**Required action:**
Look through the data below for the line with "Ogni path dell'esecuzione" and the line with "solo durante l'esecuzione).", then output those two and all lines in between, exactly as written.

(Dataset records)
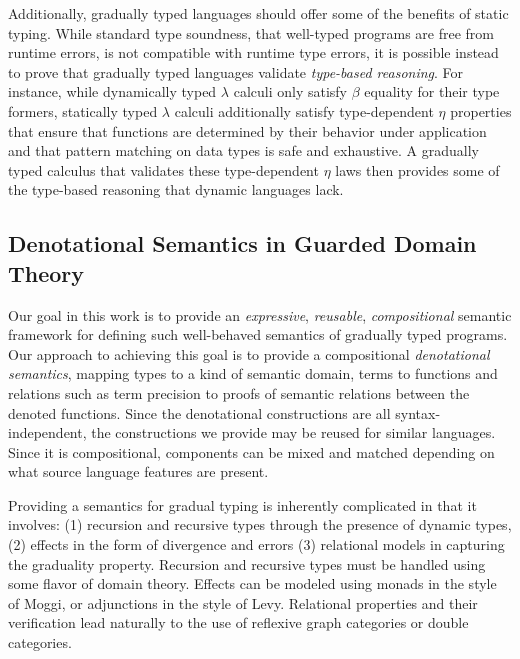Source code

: Additionally, gradually typed languages should offer some of the
benefits of static typing. While standard type soundness, that
well-typed programs are free from runtime errors, is not compatible
with runtime type errors, it is possible instead to prove that
gradually typed languages validate \emph{type-based reasoning}. For
instance, while dynamically typed $\lambda$ calculi only satisfy
$\beta$ equality for their type formers, statically typed $\lambda$
calculi additionally satisfy type-dependent $\eta$ properties that
ensure that functions are determined by their behavior under
application and that pattern matching on data types is safe and
exhaustive. A gradually typed calculus that validates these
type-dependent $\eta$ laws then provides some of the type-based
reasoning that dynamic languages lack.


\subsection{Denotational Semantics in Guarded Domain Theory}

Our goal in this work is to provide an \emph{expressive},
\emph{reusable}, \emph{compositional} semantic framework for defining
such well-behaved semantics of gradually typed programs.
%
Our approach to achieving this goal is to provide a compositional
\emph{denotational semantics}, mapping types to a kind of semantic
domain, terms to functions and relations such as term precision to
proofs of semantic relations between the denoted functions.
%
Since the denotational constructions are all syntax-independent, the
constructions we provide may be reused for similar languages. Since it
is compositional, components can be mixed and matched depending on
what source language features are present.

Providing a semantics for gradual typing is inherently complicated in
that it involves: (1) recursion and recursive types through the
presence of dynamic types, (2) effects in the form of divergence and
errors (3) relational models in capturing the graduality
property. Recursion and recursive types must be handled using some
flavor of domain theory. Effects can be modeled using monads in the
style of Moggi, or adjunctions in the style of
Levy\cite{MOGGI199155,39155,levy99,levystacks}. Relational properties and their verification
lead naturally to the use of reflexive graph categories or double
categories\cite{dunphythesis,new-licata18}.

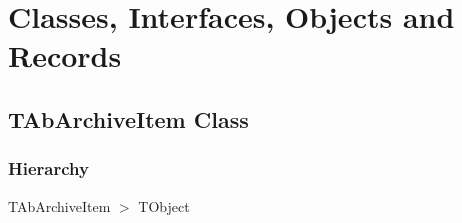 \documentclass{report}
\newif\ifpdf
\begin{document}
\section{Classes, Interfaces, Objects and Records}
\ifpdf
\subsection*{\large{\textbf{TAbArchiveItem Class}}\normalsize\hspace{1ex}\hrulefill}
\else
\subsection*{TAbArchiveItem Class}
\fi
\label{AbArcTyp.TAbArchiveItem}
\subsubsection*{\large{\textbf{Hierarchy}}\normalsize\hspace{1ex}\hfill}
TAbArchiveItem {$>$} TObject
\end{document}
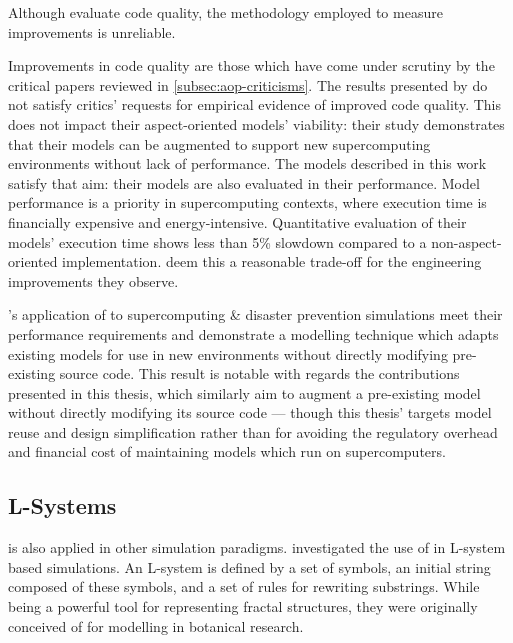 Although \citet{ionescu2009aspect} evaluate code quality, the methodology
employed to measure improvements is unreliable.

Improvements in code quality are those which have come under scrutiny by the
critical papers reviewed in \cref{subsec:aop-criticisms}. The results presented
by \citeauthor{ionescu2009aspect} do not satisfy critics' requests for empirical
evidence of improved code quality. This does not impact their aspect-oriented
models' viability: their study demonstrates that their models can be augmented
to support new supercomputing environments without lack of performance. The
models described in this work satisfy that aim: their models are also evaluated
in their performance. Model performance is a priority in supercomputing
contexts, where execution time is financially expensive and energy-intensive.
Quantitative evaluation of their models' execution time shows less than 5\%
slowdown compared to a non-aspect-oriented implementation.
\citeauthor{ionescu2009aspect} deem this a reasonable trade-off for the
engineering improvements they observe.

\citeauthor{ionescu2009aspect}'s application of \aspectorientation{} to
supercomputing \& disaster prevention simulations meet their performance
requirements and demonstrate a modelling technique which adapts existing models
for use in new environments without directly modifying pre-existing source code.
This result is notable with regards the contributions presented in this thesis, which
similarly aim to augment a pre-existing model without directly modifying its
source code --- though this thesis' targets model reuse and design
simplification rather than for avoiding the regulatory overhead and financial
cost of maintaining models which run on supercomputers.


\subsection{\AspectOriented{} L-Systems}
\Aspectorientation{} is also applied in other simulation paradigms.
\citet{Cieslak_2011} investigated the use of \aspectorientation{} in L-system
based simulations. An L-system\cite{lindenmayer1968lsystem} is defined by a set
of symbols, an initial string composed of these symbols, and a set of rules for
rewriting substrings. While being a powerful tool for representing fractal
structures, they were originally conceived of for modelling in botanical
research.

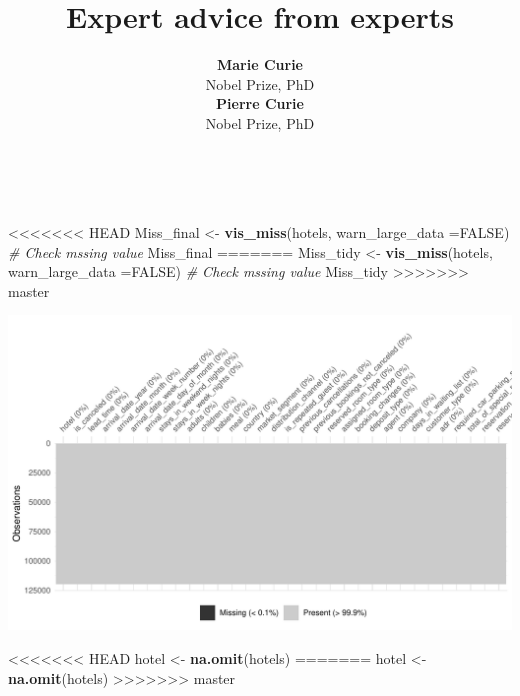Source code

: \documentclass[11pt,a4paper,]{article}
\title{Expert advice from experts}
\author{\sf\Large\textbf{ Marie Curie}\\ {\sf\large Nobel Prize, PhD\\[0.5cm]} \sf\Large\textbf{ Pierre Curie}\\ {\sf\large Nobel Prize, PhD\\[0.5cm]}}
\date{\sf\Date~\Month~\Year}
\makeatletter
\newenvironment{Shaded}{\begin{snugshade}}{\end{snugshade}}
\newcommand{\CommentTok}[1]{\textcolor[rgb]{0.56,0.35,0.01}{\textit{#1}}}
\newcommand{\DataTypeTok}[1]{\textcolor[rgb]{0.13,0.29,0.53}{#1}}
\newcommand{\KeywordTok}[1]{\textcolor[rgb]{0.13,0.29,0.53}{\textbf{#1}}}
\newcommand{\NormalTok}[1]{#1}
\newcommand{\OtherTok}[1]{\textcolor[rgb]{0.56,0.35,0.01}{#1}}
\newcommand{\StringTok}[1]{\textcolor[rgb]{0.31,0.60,0.02}{#1}}
\def\titlepage{\front{\expandafter{\@title}}{\@author}{\@organization}}
\makeatother
\begin{document}
\titlepage

\begin{Shaded}
\begin{Highlighting}[]
<<<<<<< HEAD
\NormalTok{Miss_final <-}\StringTok{ }\KeywordTok{vis_miss}\NormalTok{(hotels, }\DataTypeTok{warn_large_data =}\OtherTok{FALSE}\NormalTok{) }\CommentTok{# Check mssing value }
\NormalTok{Miss_final}
=======
\NormalTok{Miss\_tidy \textless{}{-}}\StringTok{ }\KeywordTok{vis\_miss}\NormalTok{(hotels, }\DataTypeTok{warn\_large\_data =}\OtherTok{FALSE}\NormalTok{) }\CommentTok{\# Check mssing value }
\NormalTok{Miss\_tidy}
>>>>>>> master
\end{Highlighting}
\end{Shaded}

\includegraphics{tidy_files/figure-latex/check NA-1.pdf}

\begin{Shaded}
\begin{Highlighting}[]
<<<<<<< HEAD
\NormalTok{hotel <-}\StringTok{ }\KeywordTok{na.omit}\NormalTok{(hotels)}
=======
\NormalTok{hotel \textless{}{-}}\StringTok{ }\KeywordTok{na.omit}\NormalTok{(hotels)}
>>>>>>> master
\end{Highlighting}
\end{Shaded}
\end{document}
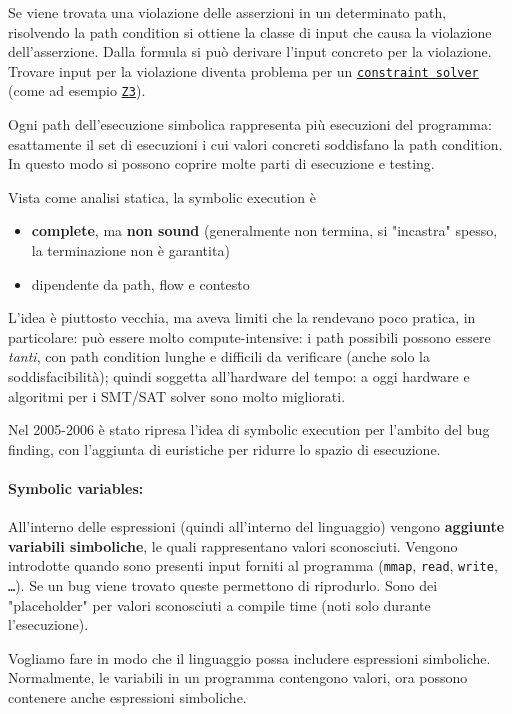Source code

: Se viene trovata una violazione delle asserzioni in un determinato path, risolvendo la path condition si ottiene la classe di input che causa la violazione dell'asserzione. Dalla formula si può derivare l'input concreto per la violazione. Trovare input per la violazione diventa problema per un \href{https://en.wikipedia.org/wiki/Constraint_programming}{\texttt{constraint solver}} (come ad esempio \href{https://github.com/z3prover/z3}{\texttt{Z3}}).

Ogni path dell'esecuzione simbolica rappresenta più esecuzioni del programma: esattamente il set di esecuzioni i cui valori concreti soddisfano la path condition. In questo modo si possono coprire molte parti di esecuzione e testing.

Vista come analisi statica, la symbolic execution è
\begin{itemize}
	\item \textbf{complete}, ma \textbf{non sound} (generalmente non termina, si "incastra" spesso, la terminazione non è garantita)
    
	\item dipendente da path, flow e contesto
\end{itemize}

L'idea è piuttosto vecchia, ma aveva limiti che la rendevano poco pratica, in particolare: può essere molto compute-intensive: i path possibili possono essere \textit{tanti}, con path condition lunghe e difficili da verificare (anche solo la soddisfacibilità); quindi soggetta all'hardware del tempo: a oggi hardware e algoritmi per i SMT/SAT solver sono molto migliorati.

Nel 2005-2006 è stato ripresa l'idea di symbolic execution per l'ambito del bug finding, con l'aggiunta di euristiche per ridurre lo spazio di esecuzione.

\paragraph{Symbolic variables:} All'interno delle espressioni (quindi all'interno del linguaggio) vengono \textbf{aggiunte variabili simboliche}, le quali rappresentano valori sconosciuti. Vengono introdotte quando sono presenti input forniti al programma (\texttt{mmap}, \texttt{read}, \texttt{write}, \texttt{\dots}). Se un bug viene trovato queste permettono di riprodurlo. Sono dei "placeholder" per valori sconosciuti a compile time (noti solo durante l'esecuzione).

Vogliamo fare in modo che il linguaggio possa includere espressioni simboliche. Normalmente, le variabili in un programma contengono valori, ora possono contenere anche espressioni simboliche.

**Output for this task:**
Ogni path dell'esecuzione simbolica rappresenta più esecuzioni del programma: esattamente il set di esecuzioni i cui valori concreti soddisfano la path condition. In questo modo si possono coprire molte parti di esecuzione e testing.

Vista come analisi statica, la symbolic execution è
\begin{itemize}
	\item \textbf{complete}, ma \textbf{non sound} (generalmente non termina, si "incastra" spesso, la terminazione non è garantita)
    
	\item dipendente da path, flow e contesto
\end{itemize}

L'idea è piuttosto vecchia, ma aveva limiti che la rendevano poco pratica, in particolare: può essere molto compute-intensive: i path possibili possono essere \textit{tanti}, con path condition lunghe e difficili da verificare (anche solo la soddisfacibilità); quindi soggetta all'hardware del tempo: a oggi hardware e algoritmi per i SMT/SAT solver sono molto migliorati.

Nel 2005-2006 è stato ripresa l'idea di symbolic execution per l'ambito del bug finding, con l'aggiunta di euristiche per ridurre lo spazio di esecuzione.

\paragraph{Symbolic variables:} All'interno delle espressioni (quindi all'interno del linguaggio) vengono \textbf{aggiunte variabili simboliche}, le quali rappresentano valori sconosciuti. Vengono introdotte quando sono presenti input forniti al programma (\texttt{mmap}, \texttt{read}, \texttt{write}, \texttt{\dots}). Se un bug viene trovato queste permettono di riprodurlo. Sono dei "placeholder" per valori sconosciuti a compile time (noti solo durante l'esecuzione).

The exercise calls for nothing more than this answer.